Given information section start
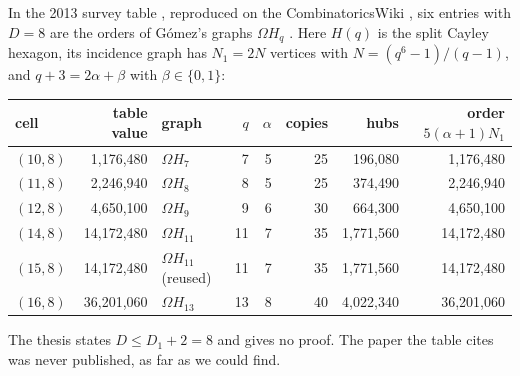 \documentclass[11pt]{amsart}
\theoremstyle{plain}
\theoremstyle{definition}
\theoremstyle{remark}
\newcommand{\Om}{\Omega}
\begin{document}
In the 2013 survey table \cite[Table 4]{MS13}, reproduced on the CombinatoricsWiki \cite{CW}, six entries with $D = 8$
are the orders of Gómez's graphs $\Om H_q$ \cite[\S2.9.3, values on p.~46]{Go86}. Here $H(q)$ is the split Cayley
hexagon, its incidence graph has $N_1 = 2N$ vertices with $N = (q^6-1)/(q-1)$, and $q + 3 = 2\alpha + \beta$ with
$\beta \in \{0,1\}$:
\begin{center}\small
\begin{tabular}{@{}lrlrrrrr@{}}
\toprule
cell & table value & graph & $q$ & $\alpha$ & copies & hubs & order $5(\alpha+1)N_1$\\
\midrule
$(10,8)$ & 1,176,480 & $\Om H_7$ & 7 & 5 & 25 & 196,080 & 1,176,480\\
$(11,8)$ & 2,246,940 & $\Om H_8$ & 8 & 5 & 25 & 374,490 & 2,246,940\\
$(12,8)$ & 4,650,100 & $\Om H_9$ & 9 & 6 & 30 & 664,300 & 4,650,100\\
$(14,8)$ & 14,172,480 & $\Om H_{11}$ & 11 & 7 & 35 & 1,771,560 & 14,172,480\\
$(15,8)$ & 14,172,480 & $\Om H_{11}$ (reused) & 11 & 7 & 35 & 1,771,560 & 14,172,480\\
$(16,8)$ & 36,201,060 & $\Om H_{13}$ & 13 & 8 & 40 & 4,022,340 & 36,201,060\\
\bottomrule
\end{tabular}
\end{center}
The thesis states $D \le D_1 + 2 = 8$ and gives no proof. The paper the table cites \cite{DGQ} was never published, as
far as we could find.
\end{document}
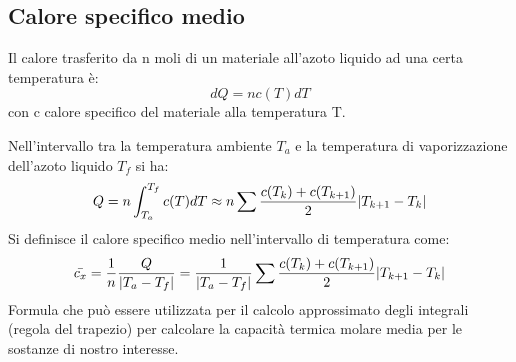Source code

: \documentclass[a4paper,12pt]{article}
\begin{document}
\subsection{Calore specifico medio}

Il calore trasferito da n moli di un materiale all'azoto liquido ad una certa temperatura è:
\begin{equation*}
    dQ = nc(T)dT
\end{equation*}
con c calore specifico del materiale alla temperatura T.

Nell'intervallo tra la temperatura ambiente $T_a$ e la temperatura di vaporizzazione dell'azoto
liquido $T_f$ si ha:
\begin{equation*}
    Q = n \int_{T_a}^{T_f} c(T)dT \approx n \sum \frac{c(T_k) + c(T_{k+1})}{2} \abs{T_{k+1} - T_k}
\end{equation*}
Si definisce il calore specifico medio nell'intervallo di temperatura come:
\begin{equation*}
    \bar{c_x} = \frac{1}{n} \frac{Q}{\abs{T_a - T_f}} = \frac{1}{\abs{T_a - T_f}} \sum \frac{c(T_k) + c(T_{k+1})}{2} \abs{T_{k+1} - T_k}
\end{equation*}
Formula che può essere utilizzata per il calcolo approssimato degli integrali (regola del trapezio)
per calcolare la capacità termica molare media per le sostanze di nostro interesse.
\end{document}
Given information section end
◆ Task brief
Would it be possible to give the material above again exactly, with the pictures left out?

◆ Exercise result
 \documentclass[11pt]{amsart}
\theoremstyle{plain}
\theoremstyle{definition}
\theoremstyle{remark}
\newcommand{\Om}{\Omega}
\begin{document}
In the 2013 survey table \cite[Table 4]{MS13}, reproduced on the CombinatoricsWiki \cite{CW}, six entries with $D = 8$
are the orders of Gómez's graphs $\Om H_q$ \cite[\S2.9.3, values on p.~46]{Go86}. Here $H(q)$ is the split Cayley
hexagon, its incidence graph has $N_1 = 2N$ vertices with $N = (q^6-1)/(q-1)$, and $q + 3 = 2\alpha + \beta$ with
$\beta \in \{0,1\}$:
\begin{center}\small
\begin{tabular}{@{}lrlrrrrr@{}}
\toprule
cell & table value & graph & $q$ & $\alpha$ & copies & hubs & order $5(\alpha+1)N_1$\\
\midrule
$(10,8)$ & 1,176,480 & $\Om H_7$ & 7 & 5 & 25 & 196,080 & 1,176,480\\
$(11,8)$ & 2,246,940 & $\Om H_8$ & 8 & 5 & 25 & 374,490 & 2,246,940\\
$(12,8)$ & 4,650,100 & $\Om H_9$ & 9 & 6 & 30 & 664,300 & 4,650,100\\
$(14,8)$ & 14,172,480 & $\Om H_{11}$ & 11 & 7 & 35 & 1,771,560 & 14,172,480\\
$(15,8)$ & 14,172,480 & $\Om H_{11}$ (reused) & 11 & 7 & 35 & 1,771,560 & 14,172,480\\
$(16,8)$ & 36,201,060 & $\Om H_{13}$ & 13 & 8 & 40 & 4,022,340 & 36,201,060\\
\bottomrule
\end{tabular}
\end{center}
The thesis states $D \le D_1 + 2 = 8$ and gives no proof. The paper the table cites \cite{DGQ} was never published, as
far as we could find.
\end{document}
Source code

: \documentclass[a4paper,12pt]{article}
\begin{document}
\subsection{Calore specifico medio}

Il calore trasferito da n moli di un materiale all'azoto liquido ad una certa temperatura è:
\begin{equation*}
    dQ = nc(T)dT
\end{equation*}
con c calore specifico del materiale alla temperatura T.

Nell'intervallo tra la temperatura ambiente $T_a$ e la temperatura di vaporizzazione dell'azoto
liquido $T_f$ si ha:
\begin{equation*}
    Q = n \int_{T_a}^{T_f} c(T)dT \approx n \sum \frac{c(T_k) + c(T_{k+1})}{2} \abs{T_{k+1} - T_k}
\end{equation*}
Si definisce il calore specifico medio nell'intervallo di temperatura come:
\begin{equation*}
    \bar{c_x} = \frac{1}{n} \frac{Q}{\abs{T_a - T_f}} = \frac{1}{\abs{T_a - T_f}} \sum \frac{c(T_k) + c(T_{k+1})}{2} \abs{T_{k+1} - T_k}
\end{equation*}
Formula che può essere utilizzata per il calcolo approssimato degli integrali (regola del trapezio)
per calcolare la capacità termica molare media per le sostanze di nostro interesse.
\end{document}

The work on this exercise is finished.